**Task directions:** Print the data below verbatim, minus images.

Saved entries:
..............................

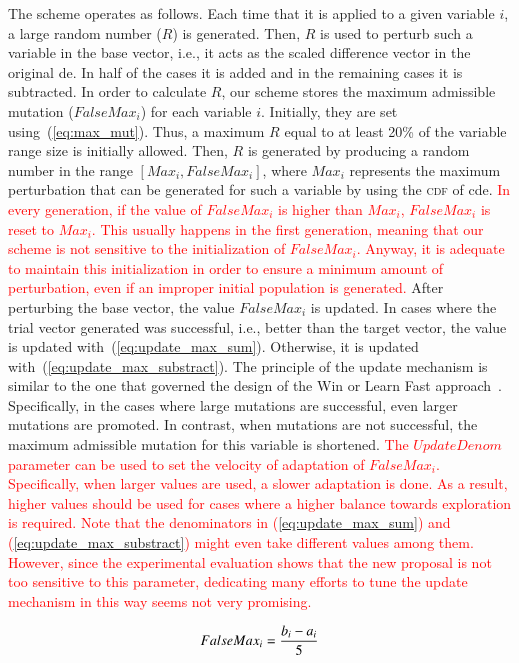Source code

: \documentclass[preprint,3p]{elsarticle}
\newcommand{\CDE}{c{\sc de}}
\newcommand{\DE}{{\sc de}}
\begin{document}
The scheme operates as follows.
%
Each time that it is applied to a given variable $i$, a large random number ($R$) is generated.
%
Then, $R$ is used to perturb such a variable in the base vector, i.e., it acts as the scaled difference vector in the original \DE{}.
%
In half of the cases it is added and in the remaining cases it is subtracted.
%
In order to calculate $R$, our scheme stores the maximum admissible mutation ($FalseMax_i$) for each variable $i$.
%
Initially, they are set using~(\ref{eq:max_mut}).
%
Thus, a maximum $R$ equal to at least 20\% of the variable range size is initially allowed.
%
Then, $R$ is generated by producing a random number in the range $[Max_i, FalseMax_i]$, 
where $Max_i$ represents the maximum perturbation that can be generated for such a variable by using the \textsc{cdf} of \CDE{}.
%
\textcolor{red}{
In every generation, if the value of $FalseMax_i$ is higher than $Max_i$, $FalseMax_i$ is reset to $Max_i$.
%
This usually happens in the first generation, meaning that our scheme is not sensitive to the initialization of $FalseMax_i$.
%
Anyway, it is adequate to maintain this initialization in order to ensure a minimum amount of perturbation, even if
an improper initial population is generated.
}
%
After perturbing the base vector, the value $FalseMax_i$ is updated.
%
In cases where the trial vector generated was successful, i.e., better than the target vector,
the value is updated with~(\ref{eq:update_max_sum}).
%
Otherwise, it is updated with~(\ref{eq:update_max_substract}).
%
The principle of the update mechanism is 
similar to the one that governed the design of the Win or Learn Fast approach~\cite{Bowling:01}.
%
Specifically, in the cases where large mutations are successful, even larger mutations
are promoted.
%
In contrast, when mutations are not successful, the maximum admissible mutation for this variable is shortened.
%
\textcolor{red}{
The $UpdateDenom$ parameter can be used to set the velocity of adaptation of $FalseMax_i$.
%
Specifically, when larger values are used, a slower adaptation is done.
%
As a result, higher values should be used for cases where a higher balance towards exploration is required.
%
Note that the denominators in (\ref{eq:update_max_sum}) and (\ref{eq:update_max_substract}) might even take different values among them.
%
However, since the experimental evaluation shows that the new proposal is not too sensitive to this parameter, dedicating many
efforts to tune the update mechanism in this way seems not very promising.
}

\begin{equation}
	\label{eq:max_mut}
		FalseMax_i = {{b_i - a_i}\over{5}}
\end{equation}
\end{document}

..............................

**Written solution:**
Source code

: \documentclass[preprint,3p]{elsarticle}
\newcommand{\CDE}{c{\sc de}}
\newcommand{\DE}{{\sc de}}
\begin{document}
The scheme operates as follows.
%
Each time that it is applied to a given variable $i$, a large random number ($R$) is generated.
%
Then, $R$ is used to perturb such a variable in the base vector, i.e., it acts as the scaled difference vector in the original \DE{}.
%
In half of the cases it is added and in the remaining cases it is subtracted.
%
In order to calculate $R$, our scheme stores the maximum admissible mutation ($FalseMax_i$) for each variable $i$.
%
Initially, they are set using~(\ref{eq:max_mut}).
%
Thus, a maximum $R$ equal to at least 20\% of the variable range size is initially allowed.
%
Then, $R$ is generated by producing a random number in the range $[Max_i, FalseMax_i]$, 
where $Max_i$ represents the maximum perturbation that can be generated for such a variable by using the \textsc{cdf} of \CDE{}.
%
\textcolor{red}{
In every generation, if the value of $FalseMax_i$ is higher than $Max_i$, $FalseMax_i$ is reset to $Max_i$.
%
This usually happens in the first generation, meaning that our scheme is not sensitive to the initialization of $FalseMax_i$.
%
Anyway, it is adequate to maintain this initialization in order to ensure a minimum amount of perturbation, even if
an improper initial population is generated.
}
%
After perturbing the base vector, the value $FalseMax_i$ is updated.
%
In cases where the trial vector generated was successful, i.e., better than the target vector,
the value is updated with~(\ref{eq:update_max_sum}).
%
Otherwise, it is updated with~(\ref{eq:update_max_substract}).
%
The principle of the update mechanism is 
similar to the one that governed the design of the Win or Learn Fast approach~\cite{Bowling:01}.
%
Specifically, in the cases where large mutations are successful, even larger mutations
are promoted.
%
In contrast, when mutations are not successful, the maximum admissible mutation for this variable is shortened.
%
\textcolor{red}{
The $UpdateDenom$ parameter can be used to set the velocity of adaptation of $FalseMax_i$.
%
Specifically, when larger values are used, a slower adaptation is done.
%
As a result, higher values should be used for cases where a higher balance towards exploration is required.
%
Note that the denominators in (\ref{eq:update_max_sum}) and (\ref{eq:update_max_substract}) might even take different values among them.
%
However, since the experimental evaluation shows that the new proposal is not too sensitive to this parameter, dedicating many
efforts to tune the update mechanism in this way seems not very promising.
}

\begin{equation}
	\label{eq:max_mut}
		FalseMax_i = {{b_i - a_i}\over{5}}
\end{equation}
\end{document}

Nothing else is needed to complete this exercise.